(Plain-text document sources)
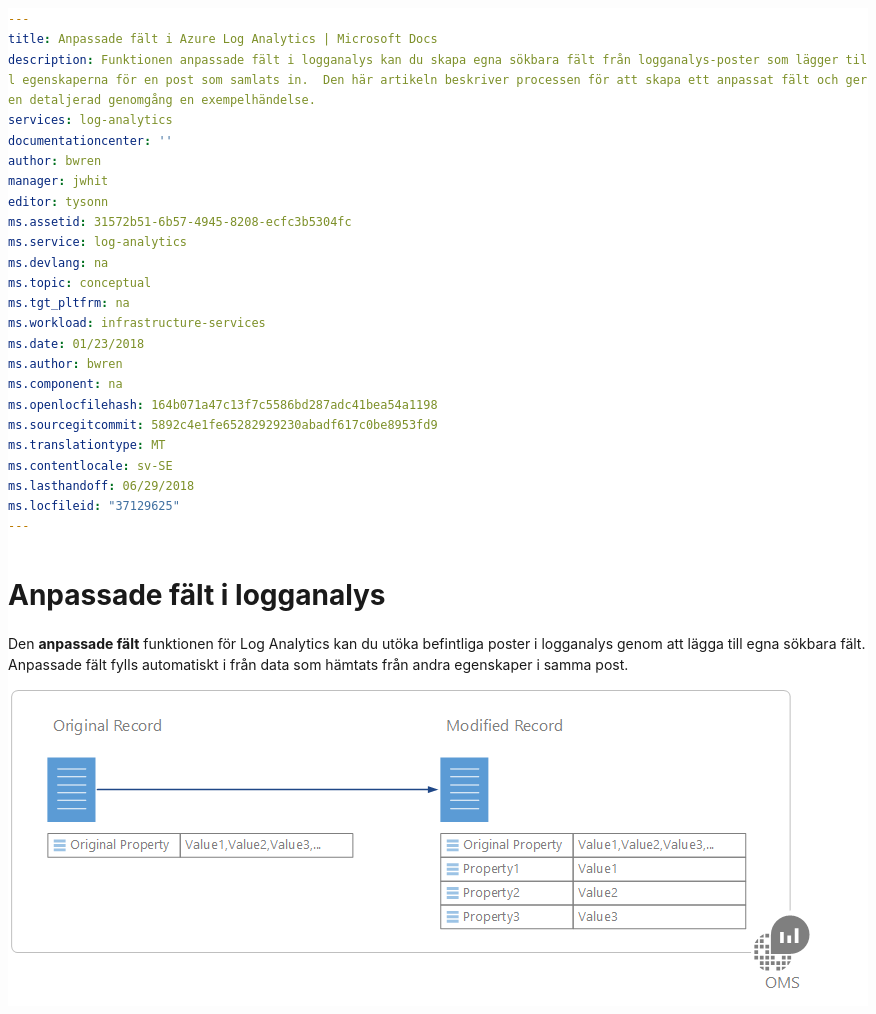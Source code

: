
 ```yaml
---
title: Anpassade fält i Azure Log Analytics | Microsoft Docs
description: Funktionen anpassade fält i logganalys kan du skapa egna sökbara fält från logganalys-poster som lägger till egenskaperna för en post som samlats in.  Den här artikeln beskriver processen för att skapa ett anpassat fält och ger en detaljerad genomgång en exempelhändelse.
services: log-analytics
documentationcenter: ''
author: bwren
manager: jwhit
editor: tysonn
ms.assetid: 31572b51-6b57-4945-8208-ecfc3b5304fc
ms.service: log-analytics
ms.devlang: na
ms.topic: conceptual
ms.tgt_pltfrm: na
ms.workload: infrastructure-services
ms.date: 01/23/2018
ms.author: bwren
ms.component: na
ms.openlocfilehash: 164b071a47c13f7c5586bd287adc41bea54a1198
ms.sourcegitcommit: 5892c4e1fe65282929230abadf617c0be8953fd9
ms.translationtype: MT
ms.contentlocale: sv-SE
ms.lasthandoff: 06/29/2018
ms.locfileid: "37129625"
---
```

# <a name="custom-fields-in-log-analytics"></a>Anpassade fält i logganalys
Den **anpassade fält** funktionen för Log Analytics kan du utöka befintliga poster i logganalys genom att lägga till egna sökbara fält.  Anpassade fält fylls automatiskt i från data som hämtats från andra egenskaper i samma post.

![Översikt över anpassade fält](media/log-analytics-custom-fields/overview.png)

→ **Brief**
Could you print all of the entries exactly, skipping the images?

→ **Task result**
Source code

:
 ```yaml
---
title: Anpassade fält i Azure Log Analytics | Microsoft Docs
description: Funktionen anpassade fält i logganalys kan du skapa egna sökbara fält från logganalys-poster som lägger till egenskaperna för en post som samlats in.  Den här artikeln beskriver processen för att skapa ett anpassat fält och ger en detaljerad genomgång en exempelhändelse.
services: log-analytics
documentationcenter: ''
author: bwren
manager: jwhit
editor: tysonn
ms.assetid: 31572b51-6b57-4945-8208-ecfc3b5304fc
ms.service: log-analytics
ms.devlang: na
ms.topic: conceptual
ms.tgt_pltfrm: na
ms.workload: infrastructure-services
ms.date: 01/23/2018
ms.author: bwren
ms.component: na
ms.openlocfilehash: 164b071a47c13f7c5586bd287adc41bea54a1198
ms.sourcegitcommit: 5892c4e1fe65282929230abadf617c0be8953fd9
ms.translationtype: MT
ms.contentlocale: sv-SE
ms.lasthandoff: 06/29/2018
ms.locfileid: "37129625"
---
```

# <a name="custom-fields-in-log-analytics"></a>Anpassade fält i logganalys
Den **anpassade fält** funktionen för Log Analytics kan du utöka befintliga poster i logganalys genom att lägga till egna sökbara fält.  Anpassade fält fylls automatiskt i från data som hämtats från andra egenskaper i samma post.

![Översikt över anpassade fält](media/log-analytics-custom-fields/overview.png)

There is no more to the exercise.